> **WORK REQUIRED**: With all images left out, restate the records below exactly as written.

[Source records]
================================

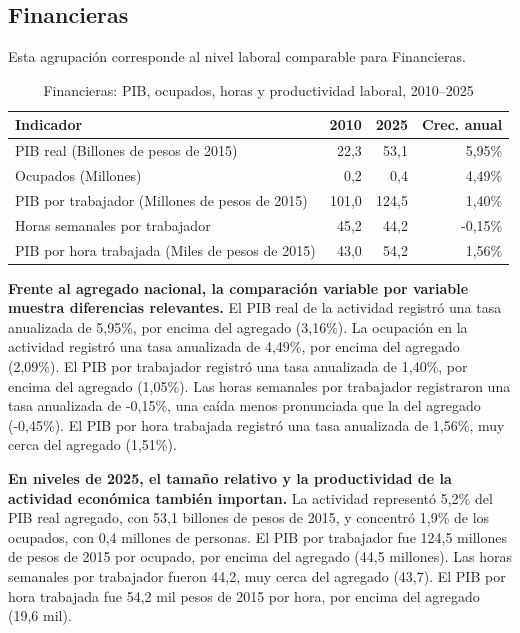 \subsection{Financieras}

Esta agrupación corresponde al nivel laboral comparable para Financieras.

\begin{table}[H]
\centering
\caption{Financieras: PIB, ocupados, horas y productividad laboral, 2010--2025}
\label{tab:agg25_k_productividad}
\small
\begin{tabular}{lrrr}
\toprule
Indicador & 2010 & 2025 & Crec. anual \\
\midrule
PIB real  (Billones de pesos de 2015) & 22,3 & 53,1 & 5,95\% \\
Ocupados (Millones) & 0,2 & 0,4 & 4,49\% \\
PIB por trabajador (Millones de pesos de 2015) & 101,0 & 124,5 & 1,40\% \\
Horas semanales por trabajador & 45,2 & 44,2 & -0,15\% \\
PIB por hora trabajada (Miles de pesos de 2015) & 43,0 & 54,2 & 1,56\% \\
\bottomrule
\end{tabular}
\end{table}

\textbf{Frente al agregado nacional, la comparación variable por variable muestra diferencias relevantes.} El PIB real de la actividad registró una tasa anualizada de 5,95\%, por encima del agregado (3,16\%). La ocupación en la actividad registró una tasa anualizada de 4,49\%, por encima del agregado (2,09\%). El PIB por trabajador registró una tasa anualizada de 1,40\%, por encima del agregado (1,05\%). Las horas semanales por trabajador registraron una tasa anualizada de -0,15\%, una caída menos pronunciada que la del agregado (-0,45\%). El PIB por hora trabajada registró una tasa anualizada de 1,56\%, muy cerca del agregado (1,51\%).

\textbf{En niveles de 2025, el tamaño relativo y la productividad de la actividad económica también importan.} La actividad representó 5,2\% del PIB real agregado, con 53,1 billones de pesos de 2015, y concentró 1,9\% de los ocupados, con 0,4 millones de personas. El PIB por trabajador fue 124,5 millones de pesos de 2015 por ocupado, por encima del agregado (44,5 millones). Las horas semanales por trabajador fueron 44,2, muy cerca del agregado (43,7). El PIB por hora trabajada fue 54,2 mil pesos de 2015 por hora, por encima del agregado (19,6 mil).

================================

> **COMPLETED TASK**:
 \subsection{Financieras}

Esta agrupación corresponde al nivel laboral comparable para Financieras.

\begin{table}[H]
\centering
\caption{Financieras: PIB, ocupados, horas y productividad laboral, 2010--2025}
\label{tab:agg25_k_productividad}
\small
\begin{tabular}{lrrr}
\toprule
Indicador & 2010 & 2025 & Crec. anual \\
\midrule
PIB real  (Billones de pesos de 2015) & 22,3 & 53,1 & 5,95\% \\
Ocupados (Millones) & 0,2 & 0,4 & 4,49\% \\
PIB por trabajador (Millones de pesos de 2015) & 101,0 & 124,5 & 1,40\% \\
Horas semanales por trabajador & 45,2 & 44,2 & -0,15\% \\
PIB por hora trabajada (Miles de pesos de 2015) & 43,0 & 54,2 & 1,56\% \\
\bottomrule
\end{tabular}
\end{table}

\textbf{Frente al agregado nacional, la comparación variable por variable muestra diferencias relevantes.} El PIB real de la actividad registró una tasa anualizada de 5,95\%, por encima del agregado (3,16\%). La ocupación en la actividad registró una tasa anualizada de 4,49\%, por encima del agregado (2,09\%). El PIB por trabajador registró una tasa anualizada de 1,40\%, por encima del agregado (1,05\%). Las horas semanales por trabajador registraron una tasa anualizada de -0,15\%, una caída menos pronunciada que la del agregado (-0,45\%). El PIB por hora trabajada registró una tasa anualizada de 1,56\%, muy cerca del agregado (1,51\%).

\textbf{En niveles de 2025, el tamaño relativo y la productividad de la actividad económica también importan.} La actividad representó 5,2\% del PIB real agregado, con 53,1 billones de pesos de 2015, y concentró 1,9\% de los ocupados, con 0,4 millones de personas. El PIB por trabajador fue 124,5 millones de pesos de 2015 por ocupado, por encima del agregado (44,5 millones). Las horas semanales por trabajador fueron 44,2, muy cerca del agregado (43,7). El PIB por hora trabajada fue 54,2 mil pesos de 2015 por hora, por encima del agregado (19,6 mil).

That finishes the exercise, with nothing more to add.